This PR updates the semantics of the `in_bounds` attribute so that
broadcast dimensions are no longer required to be "in bounds".
Specifically, these xfer_read/xfer_write Ops become valid after this
change:

```mlir
  %read = vector.transfer_read %A[%base1, %base2], %pad
      {in_bounds = [false], permutation_map = affine_map<(d0, d1) -> (0)>}
      {permutation_map = affine_map<(d0, d1) -> (0)>}
      : memref<?x?xf32>, vector<9xf32>

  vector.transfer_write %vec, %A[%base1, %base2],
      {in_bounds = [false], permutation_map = affine_map<(d0, d1) -> (0)>}
      {permutation_map = affine_map<(d0, d1) -> (0)>}
      : vector<9xf32>, memref<?x?xf32>
```

Note that the value `false` merely means "may run out-of-bounds", i.e.,
the corresponding access can still be "in bounds". In fact, the folder
for xfer Ops is also updated (*) and will update the attribute value
corresponding to broadcast dims to `true`. Indeed, such dims would
never be out-of-bounds in practice. Still, there's no need to require
Op "users" to always set the corresponding `in_bounds` flag to `true.

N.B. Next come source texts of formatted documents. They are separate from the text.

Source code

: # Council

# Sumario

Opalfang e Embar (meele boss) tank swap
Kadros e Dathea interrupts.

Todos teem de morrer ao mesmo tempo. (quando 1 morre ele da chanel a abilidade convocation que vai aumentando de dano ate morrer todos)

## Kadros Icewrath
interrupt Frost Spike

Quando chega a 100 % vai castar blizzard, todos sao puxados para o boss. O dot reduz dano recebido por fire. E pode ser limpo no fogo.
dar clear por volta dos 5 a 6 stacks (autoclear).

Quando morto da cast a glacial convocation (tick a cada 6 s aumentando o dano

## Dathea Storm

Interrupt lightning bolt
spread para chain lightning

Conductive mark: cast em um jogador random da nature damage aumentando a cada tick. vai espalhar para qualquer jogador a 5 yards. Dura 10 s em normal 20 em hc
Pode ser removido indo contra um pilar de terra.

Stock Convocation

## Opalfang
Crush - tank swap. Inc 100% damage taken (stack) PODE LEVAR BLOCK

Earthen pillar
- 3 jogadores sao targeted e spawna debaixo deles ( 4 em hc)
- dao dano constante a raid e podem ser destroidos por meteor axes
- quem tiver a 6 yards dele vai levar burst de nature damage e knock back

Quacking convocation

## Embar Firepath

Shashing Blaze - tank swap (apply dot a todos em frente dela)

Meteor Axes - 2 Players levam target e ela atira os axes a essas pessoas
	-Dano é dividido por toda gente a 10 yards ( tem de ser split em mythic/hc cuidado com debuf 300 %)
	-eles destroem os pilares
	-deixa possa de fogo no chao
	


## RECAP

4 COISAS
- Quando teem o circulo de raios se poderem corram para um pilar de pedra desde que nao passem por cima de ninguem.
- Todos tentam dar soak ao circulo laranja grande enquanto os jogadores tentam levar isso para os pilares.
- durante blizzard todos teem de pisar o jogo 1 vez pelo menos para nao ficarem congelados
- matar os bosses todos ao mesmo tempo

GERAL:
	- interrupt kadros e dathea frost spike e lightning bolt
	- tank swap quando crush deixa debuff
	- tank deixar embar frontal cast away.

Note that this PR doesn't change any of the lowerings. The changes in
"SuperVectorize.cpp", "Vectorization.cpp" and "AffineMap.cpp" are simple
reverts of recent changes in #97049. Those were only meant to facilitate
making `in_bounds` mandatory and to work around the extra requirements
for broadcast dims (those requirements ere removed in this PR). All
changes in tests are also reverts of changes from #97049.

For context, here's a PR in which "broadcast" dims where forced to
always be "in-bounds":
  * https://reviews.llvm.org/D102566

(*) See `foldTransferInBoundsAttribute`.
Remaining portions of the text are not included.